For recorded music, the dimensions are air pressure amplitude and time: and for composed music the dimensions are frequency and time. We explore some approaches for how one can play with these dimensions, for example using fractal patterns with partial dimensions, so that issues like tempo become undefined, and the length of music become ambiguous.
The show includes explanations / illustrations of how to make deliberate fractal patterns in music, Fourier transform music and even a straightfoward explanation of white noise. (These are really not hard, and I'd like to think I explain them with minimal jargon.)
Exploring this direction, I have prepared some math music:
The variations on Chopin's Minute Waltz uses integrals, derivatives, averages, and more.
My third string quartet, "The Essential" consists of mathematical variations on the second movement of Arnold Schoenberg’s Second Quartet, and can be heard and the score downloaded from the Scores page. It includes a derivative movement, an integral (very short), a fractal movement, and a Fourier transform.

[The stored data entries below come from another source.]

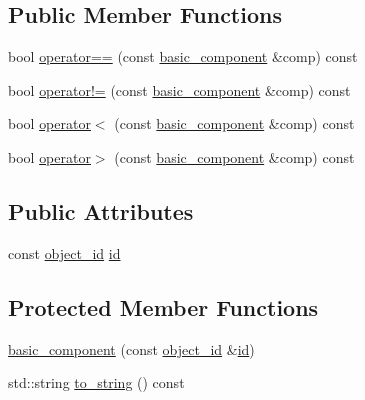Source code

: \subsection*{Public Member Functions}
\begin{DoxyCompactItemize}
\item 
bool \hyperlink{classmlnet_1_1basic__component_a468c756c9a5d625b49e2aa1f93b4c6a3}{operator==} (const \hyperlink{classmlnet_1_1basic__component}{basic\+\_\+component} \&comp) const 
\item 
bool \hyperlink{classmlnet_1_1basic__component_a17bdf6e789f07905a80e7d4f869092a5}{operator!=} (const \hyperlink{classmlnet_1_1basic__component}{basic\+\_\+component} \&comp) const 
\item 
bool \hyperlink{classmlnet_1_1basic__component_a6b85dec9c0f8275d0d25725dc03d64b9}{operator$<$} (const \hyperlink{classmlnet_1_1basic__component}{basic\+\_\+component} \&comp) const 
\item 
bool \hyperlink{classmlnet_1_1basic__component_acf2881d46bd20988ea48668d2e8ba2ff}{operator$>$} (const \hyperlink{classmlnet_1_1basic__component}{basic\+\_\+component} \&comp) const 
\end{DoxyCompactItemize}
\subsection*{Public Attributes}
\begin{DoxyCompactItemize}
\item 
const \hyperlink{namespacemlnet_a318fc9bfdb74e1da4d44d0c50d4a453d}{object\+\_\+id} \hyperlink{classmlnet_1_1basic__component_a7d56ea959ef686405bc0fa4830b03347}{id}
\end{DoxyCompactItemize}
\subsection*{Protected Member Functions}
\begin{DoxyCompactItemize}
\item 
\hyperlink{classmlnet_1_1basic__component_a72cb97290d5c73c64f43b4ce9e0891cf}{basic\+\_\+component} (const \hyperlink{namespacemlnet_a318fc9bfdb74e1da4d44d0c50d4a453d}{object\+\_\+id} \&\hyperlink{classmlnet_1_1basic__component_a7d56ea959ef686405bc0fa4830b03347}{id})
\item 
std\+::string \hyperlink{classmlnet_1_1basic__component_a533b88a0d280b70800f71b406b45d6f3}{to\+\_\+string} () const 
\end{DoxyCompactItemize}


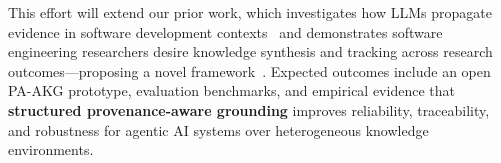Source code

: \documentclass[conference, 10pt]{IEEEtran}
\begin{document}
This effort will extend our prior work, which investigates how LLMs propagate evidence in software development contexts~\cite{brown2025esem} and demonstrates software engineering researchers desire knowledge synthesis and tracking across research outcomes---proposing a novel framework~\cite{cusati2026fose}. Expected outcomes include an open PA-AKG prototype, evaluation benchmarks, and empirical evidence that \textbf{structured provenance-aware grounding} improves reliability, traceability, and robustness for agentic AI systems over heterogeneous knowledge environments.



\end{document}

Olivia Porphyria, a fractal on Haydn's name, from Organum can also be heard and the score downloaded from the Scores page at www.davesoldier.com
Here are scores for two other fractal pieces for trombone and two guitars, Fractal on the Name of Haydn (http://davesoldier.com/scores/FractalHaydn4.30.Frets.pdf) and Fractal on the Name of Bach (http://davesoldier.com/scores/FractalBach4.30.pdf). For clarity, though, I advise starting with the Fractal Variation in "The Essential Quartet" (see score page) which is easier to follow and is essentially equivalent to a Koch snowflake pattern.
Why haven't integrals and derivatives been used to compose? It's not hard. Here's a mini-lesson on making a derivative or integral version of a musical theme:
Use a C major scale, CDEFGABC.
Assigning a number to each note, here starting at 0=C, the scale is: 0,2,4,5,7,9,11,12
For a first derivative, subtract each note from the preceding note, (0),2,2,1,2,2,2,1
Which using the original scale tones would be: C,D,D,Db,D,D,D,Db: voila'! the first derivative!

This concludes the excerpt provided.